2. Yesterday, Shri Shaib Singh Verma, MP and former Chief Minister of Delhi, brought to my notice a case in which a Nursery School site in Rohini has been allotted for what he termed as „Semi-commercial activity „. Earlier in the day, another deputation of Pitampura had met me with similar grievances.

3. I think, in the present conditions, wherein over-crowding and congestion is becoming a menace in Delhi, allotment of Nursery School sites for purpose other than the purpose specified in the lay-out plan, would not be in public interest. Such allotment should cease forthwith. The area should be used for the

Nursery School, which is meant for the small children in the neighbourhood, or developed/kept as green park- If there is any case of exceptional nature which requires special consideration, specific orders of the Ministry should be obtained.

(Jagmohan) 02.12.1999 Secretary(UD) JS(UD) VC, DDA Commissioning (Institutional Planning), DDA" (emphasis supplied)

10. A perusal of the impugned order shows that learned

single judge has traced out the aforesaid history of the prior litigation

and taken note of the principal plea advanced on behalf of the

appellants that the note has not even been referred to while passing

the order dated 3.4.2006 by the Vice Chairman, DDA. The learned

single judge found that the respondents were right in contending that

the writ petition filed by the petitioners having already been rejected

on 24.3.2004 and the SLP having been dismissed, the challenge to

the notification dated 20.9.1995 enlarging the scope of land allocated

for a Nursery School to include various other purposes including a

Fine Arts School stood rejected.
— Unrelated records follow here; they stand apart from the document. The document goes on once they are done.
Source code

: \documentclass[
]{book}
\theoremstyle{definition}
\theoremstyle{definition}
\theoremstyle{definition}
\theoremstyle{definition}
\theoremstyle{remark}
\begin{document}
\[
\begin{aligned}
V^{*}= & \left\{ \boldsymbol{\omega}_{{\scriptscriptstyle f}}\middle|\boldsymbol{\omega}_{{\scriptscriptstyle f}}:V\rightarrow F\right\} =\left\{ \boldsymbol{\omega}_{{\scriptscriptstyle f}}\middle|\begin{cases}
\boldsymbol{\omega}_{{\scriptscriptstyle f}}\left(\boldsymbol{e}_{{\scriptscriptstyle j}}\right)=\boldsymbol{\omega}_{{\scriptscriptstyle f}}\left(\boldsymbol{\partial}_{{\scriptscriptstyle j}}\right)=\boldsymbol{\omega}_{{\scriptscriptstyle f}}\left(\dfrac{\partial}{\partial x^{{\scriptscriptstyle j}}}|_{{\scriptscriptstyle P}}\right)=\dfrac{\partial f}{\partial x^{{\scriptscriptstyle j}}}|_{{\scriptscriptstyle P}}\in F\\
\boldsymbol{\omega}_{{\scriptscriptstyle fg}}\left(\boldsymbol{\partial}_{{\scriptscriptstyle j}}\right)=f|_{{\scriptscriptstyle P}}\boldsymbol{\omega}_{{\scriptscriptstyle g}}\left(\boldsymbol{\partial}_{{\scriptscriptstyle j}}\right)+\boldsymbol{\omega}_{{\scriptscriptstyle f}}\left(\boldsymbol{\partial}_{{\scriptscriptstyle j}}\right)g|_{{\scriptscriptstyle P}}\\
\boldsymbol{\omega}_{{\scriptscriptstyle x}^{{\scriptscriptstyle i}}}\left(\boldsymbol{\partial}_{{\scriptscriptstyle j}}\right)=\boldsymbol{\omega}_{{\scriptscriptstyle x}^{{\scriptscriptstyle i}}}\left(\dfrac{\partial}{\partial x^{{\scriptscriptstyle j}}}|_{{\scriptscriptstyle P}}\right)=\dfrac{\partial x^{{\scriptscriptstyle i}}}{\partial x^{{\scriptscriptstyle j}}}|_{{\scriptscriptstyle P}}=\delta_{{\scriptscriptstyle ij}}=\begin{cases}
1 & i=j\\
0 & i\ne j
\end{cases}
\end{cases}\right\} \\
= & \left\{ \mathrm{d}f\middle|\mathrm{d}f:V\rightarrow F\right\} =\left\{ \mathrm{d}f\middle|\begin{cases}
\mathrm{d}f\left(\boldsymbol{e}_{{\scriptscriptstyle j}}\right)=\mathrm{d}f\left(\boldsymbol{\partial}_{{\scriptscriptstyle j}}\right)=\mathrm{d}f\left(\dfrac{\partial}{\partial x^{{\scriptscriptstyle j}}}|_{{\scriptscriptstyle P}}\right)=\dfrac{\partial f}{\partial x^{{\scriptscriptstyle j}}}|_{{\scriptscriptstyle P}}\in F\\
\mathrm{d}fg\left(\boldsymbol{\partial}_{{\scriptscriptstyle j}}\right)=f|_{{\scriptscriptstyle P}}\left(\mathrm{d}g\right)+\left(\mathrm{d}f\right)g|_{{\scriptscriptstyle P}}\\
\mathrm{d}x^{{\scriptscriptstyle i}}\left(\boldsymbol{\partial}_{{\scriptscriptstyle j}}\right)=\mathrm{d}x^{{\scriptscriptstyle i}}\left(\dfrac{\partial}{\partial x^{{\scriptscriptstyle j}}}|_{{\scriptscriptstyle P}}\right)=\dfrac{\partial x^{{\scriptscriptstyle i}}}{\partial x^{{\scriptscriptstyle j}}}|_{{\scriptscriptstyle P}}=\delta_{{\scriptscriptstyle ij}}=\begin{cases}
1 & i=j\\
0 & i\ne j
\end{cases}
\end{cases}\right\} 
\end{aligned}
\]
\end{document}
The appellants were, thus, not

entitled to rake up the issue again. The leave granted to the

appellants to apply afresh by the Division Bench by the order dated

24.3.2004 would only imply that the same can be there if some other

suitable land was available.

11. Another aspect taken note of by learned singal judge is

that the note dated 2.12.1999 of the then Minister of Urban

Development was not specific to the allotment made in favour of

respondent No. 4 and was recorded more than two years after the

allotment. The note was of a general nature and did not advert to the

notification dated 20.9.1995 issued by the Central Government, a

challenge to which has already been turned down by the Court in the

first round of litigation.

12. It was, thus, found that the fact that the impugned order

dated 03.4.2006 by the Vice Chairman, DDA did not specifically refer

to the note dated 02.12.1999 of the then Urban Development Minister

would not make any difference as the challenge to the vaidity of

allotment in favour of respondent No. 4 already stood negated by

Division Bench of this Court by the order dated 24.3.2004 in the first

round of litigation.

13. We have once again heard learned counsel for the parties

at length. The continued grievance of the appellants, who are

societies, is that the allotment of the land in favour of respondent No.
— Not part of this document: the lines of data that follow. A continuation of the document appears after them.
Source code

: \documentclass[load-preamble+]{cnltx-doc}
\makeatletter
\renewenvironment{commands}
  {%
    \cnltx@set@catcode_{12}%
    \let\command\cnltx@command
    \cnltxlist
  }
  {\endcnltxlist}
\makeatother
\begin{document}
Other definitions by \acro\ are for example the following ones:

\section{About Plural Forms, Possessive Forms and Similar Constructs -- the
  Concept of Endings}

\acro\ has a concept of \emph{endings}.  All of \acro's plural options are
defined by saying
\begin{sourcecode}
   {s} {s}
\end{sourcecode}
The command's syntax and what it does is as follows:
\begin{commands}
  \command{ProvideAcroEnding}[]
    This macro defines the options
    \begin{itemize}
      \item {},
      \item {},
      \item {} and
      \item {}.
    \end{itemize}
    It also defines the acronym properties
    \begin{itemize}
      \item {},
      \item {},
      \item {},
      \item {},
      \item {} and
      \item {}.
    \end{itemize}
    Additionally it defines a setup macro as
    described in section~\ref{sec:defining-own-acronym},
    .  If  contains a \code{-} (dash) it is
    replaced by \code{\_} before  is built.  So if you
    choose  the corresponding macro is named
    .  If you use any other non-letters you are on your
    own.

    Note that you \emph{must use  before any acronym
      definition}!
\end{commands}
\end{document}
4 has been contrary to the wishes and requirements of the residents

of the society. We, however, cannot lose sight of the fact that there

are no such norms whereby the wishes of the residents societies are

taken into account while utilizing the land in the area as often

happens in certain countries.

14. We are further constrained by the result of the earlier

litigation initiated by the appellants and the challenge of the

appellants having been rejected. The principal plea of there being

another Fine Arts School in the vicinity and, thus, the notification

dated 20.9.1995 itself providing that in such a case there was no

need for making another allotment formed subject matter of the first

round of litigation. The appellants, unfortunately, did not succeed and

that SLP was also rejected by the Supreme Court. That issue cannot

be re-agitated again.

15. In the second round of litigation, all that could have been

done was that the effect of the note of the then Minister for Urban

Development to be considered. As to what would be the result of

such consideration is itself a moot point in view of the challenge

rejected in the first round of litigation. It is true that the note dated

2.12.1999 of the then Urban Development Minister has not been

specifically mentioned in the decision taken by the Vice Chairman,

DDA on 3.4.2006. However, an important aspect is that the note is

general in nature and cannot really be stated to constitute a

substratum for giving rights to the appellants to agitate the matter in

Court. It was the view of the then Minister of Urban Development

arising from a problem which was noticed by a certain members of

Parliament. Not only that the most important aspect of the note is

that the note itself makes it clear that the allotment should "cease

forthwith". The note as made could, at best, have a future impact

while the allotment in faovur respondent No. 4 stood crystallized on

the same being made, payment being accepted and the possession

having been handed over and much prior in time.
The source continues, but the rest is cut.